I have prayed a million times that I would get to hold you, just one more time. But if I ever got that one more? I'd just want another.

You are still so much a part of me, and of our world. You are still remembered by so many. Remembered an honored. Your legacy lives in trees, in bibles, in lives transformed, in souls saved...and still, you are so far from me.

Oh, my heart aches for more time with you.

Today I will remember you, fully alive. Today I will celebrate that you lived! I will celebrate by living myself. By remembering. By worshiping the God who gave you to me, even if it was for such a brief time.

I love you baby girl. So much. Forever.

Love,
Mama

Saturday, April 30, 2011

Glimpses

I know I won't know the end of the story until I am standing face to face with Jesus.

I know I won't see the brilliance of God's plan or the wisdom in His decisions, in regard to Eden, until eternity.

I know this. But still, I am blessed when God gives me just the tiniest glimpse and I see reason behind what felt so wrong.

Every year, at the start of the school year, my husband sits in his classroom and asks God to help him find "just one kid" who he can share Jesus with. He asks God to help him see the students through the eyes of eternity. Every year.

When you pray like that, you always see the broken kids. You see the ones who support their families while still in high school. You see the ones who have a closer relationship with social workers than parents. You see the ones with everything stacked against them. You think "Oh, it's going to be that one."

God sees something different.

God sees the kid with the good parents and the nice life who laughs and surfs and hangs out with her daddy...he sees the needs deep in the heart of that kid. The kid who seems to have it "all together". God knows that he longs to love every student who walks through those classroom doors. That the broken kids are all the kids living without Him.

So God sets the appointments that He sees fit. At the times that work for each student.

God sits the nice surfer girl, with an idea that all Christians are judgmental and uptight, in a history class with a loud, funny, slightly irreverent teacher during the school year that will mark the most difficult time in his life.

That girl watches her teacher struggle with the death of his baby girl and listens to him share about a faith that remains, even when he doesn't understand what God is doing. She laughs at his jokes and helps him grade papers. She sees him with his family and gets to know his kids and wife.

She somehow becomes more than student, and becomes part of the family.

And three years later, that same girl, is standing in a baptismal, crying her eyes out with joy over her relationship with Christ. Ready to make a public commitment...and she's standing there with her dad!

If losing Eden helped to bring our good friend Brenna into a relationship with Christ, and into our family, it was worth it.

Eden is with Jesus for eternity...and now Brenna will be too.
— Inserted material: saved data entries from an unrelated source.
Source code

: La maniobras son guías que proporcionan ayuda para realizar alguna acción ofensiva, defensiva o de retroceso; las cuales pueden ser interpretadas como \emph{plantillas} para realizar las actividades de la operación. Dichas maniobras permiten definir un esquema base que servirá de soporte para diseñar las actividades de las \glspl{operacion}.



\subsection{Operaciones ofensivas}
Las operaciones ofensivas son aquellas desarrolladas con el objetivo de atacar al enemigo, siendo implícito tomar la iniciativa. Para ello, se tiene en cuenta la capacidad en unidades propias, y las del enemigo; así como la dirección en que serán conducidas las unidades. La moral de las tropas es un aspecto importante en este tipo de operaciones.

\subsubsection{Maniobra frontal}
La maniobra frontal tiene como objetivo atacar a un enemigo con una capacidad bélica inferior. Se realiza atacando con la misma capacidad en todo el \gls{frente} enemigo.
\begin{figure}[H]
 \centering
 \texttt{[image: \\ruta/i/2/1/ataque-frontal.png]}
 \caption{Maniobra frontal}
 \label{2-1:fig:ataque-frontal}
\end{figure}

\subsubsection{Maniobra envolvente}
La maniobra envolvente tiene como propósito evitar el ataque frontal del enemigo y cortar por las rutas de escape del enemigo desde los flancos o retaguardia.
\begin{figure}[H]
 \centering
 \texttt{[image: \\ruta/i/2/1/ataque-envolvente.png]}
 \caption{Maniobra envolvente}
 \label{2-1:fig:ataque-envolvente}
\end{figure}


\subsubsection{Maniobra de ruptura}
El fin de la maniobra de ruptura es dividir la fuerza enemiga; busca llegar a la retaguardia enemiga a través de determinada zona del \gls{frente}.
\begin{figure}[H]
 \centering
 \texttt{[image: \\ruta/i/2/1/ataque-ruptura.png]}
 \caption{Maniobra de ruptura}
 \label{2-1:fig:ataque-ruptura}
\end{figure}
Thursday, January 27, 2011

Dear Eden,

Yesterday your baby sister smiled at me. It was the sweetest, crooked smile. The kind that they like to draw in cartoons. I smiled right back and then I was just the littlest bit sad...she smiles like you did.

You smiled, and I know those smiles were involuntary but what a blessing that they came more frequently in your final hours. That you smiled at your big sister and she will always hold that in her heart.
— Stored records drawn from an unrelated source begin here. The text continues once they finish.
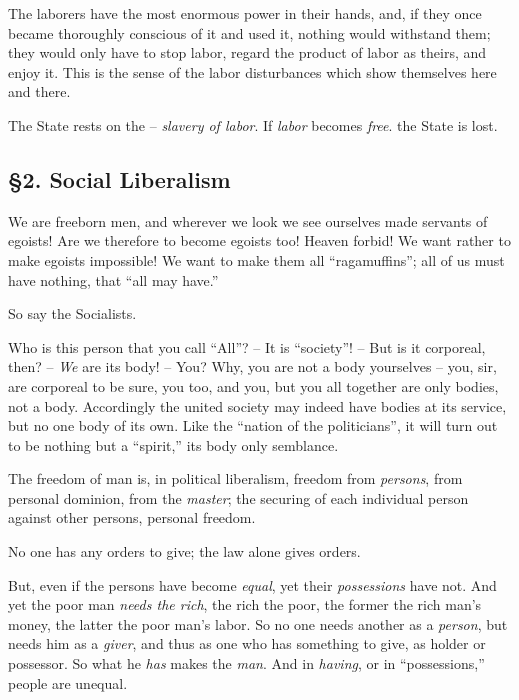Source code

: \documentclass[12pt,a4paper]{book}
\begin{document}
The laborers have the most enormous power in their hands, and, if they once 
became thoroughly conscious of it and used it, nothing would withstand them; 
they would only have to stop labor, regard the product of labor as theirs, and 
enjoy it. This is the sense of the labor disturbances which show themselves 
here and there.

The State rests on the -- \textit{slavery of labor}. If \textit{labor} becomes 
\textit{free}. the State is lost.

\subsection[\S{}2. Social Liberalism]{\centering \S{}2. Social Liberalism}

We are freeborn men, and wherever we look we see ourselves made servants of 
egoists! Are we therefore to become egoists too! Heaven forbid! We want rather 
to make egoists impossible! We want to make them all ``ragamuffins''; all of 
us must have nothing, that ``all may have.''

So say the Socialists.

Who is this person that you call ``All''? -- It is ``society''! -- But is 
it corporeal, then? -- \textit{We} are its body! -- You? Why, you are not a 
body yourselves -- you, sir, are corporeal to be sure, you too, and you, but 
you all together are only bodies, not a body. Accordingly the united society 
may indeed have bodies at its service, but no one body of its own. Like the 
``nation of the politicians'', it will turn out to be nothing but a 
``spirit,'' its body only semblance.

The freedom of man is, in political liberalism, freedom from \textit{persons}, 
from personal dominion, from the \textit{master}; the securing of each 
individual person against other persons, personal freedom.

No one has any orders to give; the law alone gives orders.

But, even if the persons have become \textit{equal}, yet their 
\textit{possessions} have not. And yet the poor man \textit{needs the rich}, 
the rich the poor, the former the rich man's money, the latter the poor man's 
labor. So no one needs another as a \textit{person}, but needs him as a 
\textit{giver}, and thus as one who has something to give, as holder or 
possessor. So what he \textit{has} makes the \textit{man}. And in 
\textit{having}, or in ``possessions,'' people are unequal.
\end{document}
I still miss you. There is still someone missing in our home, but the soul crushing ache seems to be a bit less when I hold the baby sister who never got a chance to know you.

She also has the same little puffy spots just under her eyes. You two are the only ones who have that. It's very special. I love to see that she looks a little like you, in a special way.

I always tell people she is my 5th baby. You are still the fourth baby and you have not been forgotten or replaced in our hearts or minds.

I still miss you so much, I wish I could hold you again. I wish you were running around, making messes and creating chaos with the others. I can scarcely imagine what you and Jack would do together. We all miss out by having had to say good-bye so soon.